Earlier this week we caught up with Badminton England's Performance Director, Jon Austin.
So, tell us about how long you’ve been involved with badminton, or have worked for Badminton England? What is your role all about?
I have been involved for around 42 years as a player, coach, volunteer and finally in my current role as Performance Director with Badminton England. My role oversees all aspects of what some would term “elite badminton” in England for both the Olympic and Paralympic aspects of our sport. I would see my primary roles as setting the direction and creating the opportunities to enable others to get the best out of our senior players and also to develop our future stars. My work includes securing the necessary funds to deliver our performance programmes and also to act as Team Leader for Great Britain and England at the major multi-sport events including the Olympic, Paralympic and Commonwealth Games
What’s your favourite thing about your role? What do you find most rewarding?
I feel extremely fortunate and privileged to be involved with the sport that has meant so much to me for much of my life. I have the opportunity to work with highly motivated and driven people who also passionately care about what we are doing.
It is the nature of performance sport that we have to deal with a lot of disappointment and on occasions failure, as a result when we have success and it is achieved with people who have been through the same experiences it is incredibly rewarding.
How has the COVID-19 lockdown impacted you? What have you been up to during this time?
There have been some challenging times as we have endeavoured to come to terms with the impact of Covid-19 on our sport and everyone who is involved. Whilst it has been far from easy, I positively reflect on how the players, coaches and staff has adapted and consistently sought to find solutions to all the difficulties and uncertainties we are dealing with.
I do miss the daily interaction with the team (having been based at home for the duration) and also the reminder as to why we all put our heart and soul into the work we do when spending time with the players and coaches training at the NBC. I look forward to the day where we can return, but I have no doubts we will learn from these extraordinary times to positively impact on how we achieve success in the future.

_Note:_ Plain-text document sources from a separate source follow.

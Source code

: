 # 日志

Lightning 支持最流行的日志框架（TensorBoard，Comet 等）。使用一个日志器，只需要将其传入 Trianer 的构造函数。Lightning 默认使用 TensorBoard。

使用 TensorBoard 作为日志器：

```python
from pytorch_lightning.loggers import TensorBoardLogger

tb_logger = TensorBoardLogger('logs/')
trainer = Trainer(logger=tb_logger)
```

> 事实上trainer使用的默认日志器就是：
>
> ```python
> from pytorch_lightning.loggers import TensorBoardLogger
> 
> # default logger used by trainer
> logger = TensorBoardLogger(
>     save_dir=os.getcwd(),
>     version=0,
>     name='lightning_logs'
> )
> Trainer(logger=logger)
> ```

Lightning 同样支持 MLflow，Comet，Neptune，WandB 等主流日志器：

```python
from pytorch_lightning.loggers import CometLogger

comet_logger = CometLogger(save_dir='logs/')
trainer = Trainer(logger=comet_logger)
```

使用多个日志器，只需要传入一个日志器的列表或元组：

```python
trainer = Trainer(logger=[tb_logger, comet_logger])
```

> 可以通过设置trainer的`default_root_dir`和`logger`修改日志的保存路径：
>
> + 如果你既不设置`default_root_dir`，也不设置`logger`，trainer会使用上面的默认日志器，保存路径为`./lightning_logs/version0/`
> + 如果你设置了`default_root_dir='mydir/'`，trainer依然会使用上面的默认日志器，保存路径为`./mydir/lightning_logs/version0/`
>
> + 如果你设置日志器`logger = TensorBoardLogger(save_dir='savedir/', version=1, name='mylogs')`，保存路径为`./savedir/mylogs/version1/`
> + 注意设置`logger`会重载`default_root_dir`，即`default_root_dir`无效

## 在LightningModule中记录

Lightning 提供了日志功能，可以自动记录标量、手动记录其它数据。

Physical exercise has been a daily requirement for me for as long as I can remember, lockdown has resulted in a refreshing approach to my daily routine and in particular the rediscovery of the joy of riding a bike. The only issue with this rediscovery I have become what one might call a ‘middle aged man in lycra’! I have enjoyed cycling so much that I have now embraced this, and have become a fully-fledged MAMIL – amazing what lockdown can do to people!
And finally, what would be your favourite sporting moment and why?
My favourite sporting moment is Rajiv Ouseph winning his singles bronze medal at the 2018 Commonwealth Games. The backstory is that Rajiv played all 6 team matches resulting in England winning team bronze. Having given a lot of himself for the team, Rajiv went straight into the individual competition. As each day passed it was clear fatigue was taking its toll, the physios were working overtime each evening to get him in shape to be able to compete the following day but we were not sure how long he could keep going. In the semi final Rajiv lost and was clearly exhausted from his efforts. Everybody did everything they could to get him ready for his bronze medal match the same evening but deep down we could not see how Rajiv would physically and mentally pick himself up. Rajiv lost the first set and was 4 match points down in the second, somehow after some gruelling rallies he managed to save them all before taking the second set 25-23. In the third Rajiv’s opponent was clearly shocked by what had just happened and Rajiv never gave him a chance to get back into the match, winning the final set and bronze medal 21-9.
Every member of our team were delighted for Rajiv, we knew this would most likely be his last Commonwealth Games and in Glasgow four years previously he had missed out on an individual medal having once again given his all for team silver on that occasion. A memorable moment for all those present and an incredible example of resilience and determination.